Asploro Journal of Biomedical and Clinical Case Reports
Article Type: Original Article/ Clinical Perspective
Asp Biomed Clin Case Rep. 2021 Jul 12;4(2):125-31
Rasha A. Al-Khafaji1*
1Department of Oncology, Centre for Cancer and Organ Diseases, Rigshospitalet, Copenhagen, Denmark
Corresponding Author: Rasha A. Al-Khafaji ORCID iD
Address: Department of Oncology, Centre for Cancer and Organ Diseases, Rigshospitalet, Copenhagen, Denmark.
Received date: 23 June 2021; Accepted date: 06 July 2021; Published date: 12 July 2021
Citation: Al-Khafaji RA. The COVID-19 Vaccines Can Lead to False Positive Mammograms and Breast MRI. How Can we Decrease the Impact Caused by Post-Vaccination Lymphadenopathy in Breast Cancer and Oncology Patients?. Asp Biomed Clin Case Rep. 2021 Jul 12;4(2):125-31.
Copyright © 2021 Al-Khafaji RA. This is an open-access article distributed under the Creative Commons Attribution License, which permits unrestricted use, distribution, and reproduction in any medium provided the original work is properly cited.

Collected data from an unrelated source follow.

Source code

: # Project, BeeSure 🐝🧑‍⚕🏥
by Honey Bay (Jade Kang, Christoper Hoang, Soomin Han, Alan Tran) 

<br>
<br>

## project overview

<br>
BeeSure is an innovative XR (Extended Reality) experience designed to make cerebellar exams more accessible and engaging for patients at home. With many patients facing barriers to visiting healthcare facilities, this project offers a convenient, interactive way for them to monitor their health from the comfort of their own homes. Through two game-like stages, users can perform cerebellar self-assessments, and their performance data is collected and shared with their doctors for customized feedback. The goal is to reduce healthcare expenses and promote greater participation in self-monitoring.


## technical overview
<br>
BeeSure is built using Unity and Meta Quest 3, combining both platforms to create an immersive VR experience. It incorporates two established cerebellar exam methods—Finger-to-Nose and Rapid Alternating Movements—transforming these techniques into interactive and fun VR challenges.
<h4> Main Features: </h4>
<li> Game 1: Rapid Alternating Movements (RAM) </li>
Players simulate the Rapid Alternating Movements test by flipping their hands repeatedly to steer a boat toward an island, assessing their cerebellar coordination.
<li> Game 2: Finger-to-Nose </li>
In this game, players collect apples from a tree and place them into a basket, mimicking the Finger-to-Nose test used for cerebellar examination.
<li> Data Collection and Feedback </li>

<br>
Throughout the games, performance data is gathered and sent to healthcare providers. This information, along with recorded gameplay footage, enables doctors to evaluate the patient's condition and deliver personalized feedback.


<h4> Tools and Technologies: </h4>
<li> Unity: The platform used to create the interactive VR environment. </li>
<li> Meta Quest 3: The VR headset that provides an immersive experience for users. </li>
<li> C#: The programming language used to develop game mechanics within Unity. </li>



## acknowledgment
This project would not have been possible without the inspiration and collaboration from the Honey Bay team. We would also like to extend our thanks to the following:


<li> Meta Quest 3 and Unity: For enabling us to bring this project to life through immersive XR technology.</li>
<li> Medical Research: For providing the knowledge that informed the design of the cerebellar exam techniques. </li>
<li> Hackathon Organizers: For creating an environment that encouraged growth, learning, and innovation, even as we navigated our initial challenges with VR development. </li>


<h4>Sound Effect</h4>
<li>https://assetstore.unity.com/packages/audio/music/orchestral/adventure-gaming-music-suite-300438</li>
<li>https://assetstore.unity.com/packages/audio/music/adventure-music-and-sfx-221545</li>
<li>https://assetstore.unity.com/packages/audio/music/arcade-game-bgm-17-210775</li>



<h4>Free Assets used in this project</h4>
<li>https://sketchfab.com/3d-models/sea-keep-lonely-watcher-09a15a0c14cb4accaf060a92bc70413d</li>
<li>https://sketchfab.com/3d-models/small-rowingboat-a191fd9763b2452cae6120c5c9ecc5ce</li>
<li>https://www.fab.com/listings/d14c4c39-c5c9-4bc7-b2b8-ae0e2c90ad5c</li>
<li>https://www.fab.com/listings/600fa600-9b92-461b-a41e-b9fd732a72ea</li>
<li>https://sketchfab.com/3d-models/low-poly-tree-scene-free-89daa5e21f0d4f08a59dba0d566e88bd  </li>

Keywords: Digital Health, Health Cost, Patient’s anxiety, PET/CT, Radiology
There has been an increase in reporting clinical or radiological axillary lymphadenopathy after the coronavirus disease (COVID-19) vaccination. Cancer care is complex and multidisciplinary, which requires care events to be orchestrated promptly; radiology often serves a key role in diagnosis, post-diagnosis and is sometimes the patient’s first step in cancer care initiation, especially in breast cancer. Radiologists are also a key role in other Multidisciplinary Teams (MDT) dealing with different departments. Therefore, identifying unnecessary management within the health system can generally enhance the patient’s experience, reduce the pressure from providing extra health services, and reduce health costs.
Based on personal observation and previous literature, the author concludes that patients having breast cancer or recent breast cancer diagnosis in the pre- or peri-treatment setting could benefit from receiving a vaccination, if possible, in the anterolateral thigh or contralateral arm regardless if this vaccine is for influenza, HPV, etc. Whether this is applicable for the COVID-19 vaccine remains unanswered. This approach will potentially reduce the patient anxiety from having a recurrence or failure of treatment and decrease the strain of the health care system both functionally and economically. In addition, this approach can potentially reduce or eliminate cancellations, delays, and rescheduling of relevant imaging modalities. Also, the author suggests adding a history of vaccinations to all the imaging request forms; countries with digital health services can reap the benefit of generating extensive epidemiological data of post-vaccination lymphadenopathy. Thus, creating new base-evidence guidelines for managing reactive post-vaccination lymphadenopathy, and potentially avoiding duplicating unnecessary imaging and patient over-treatment.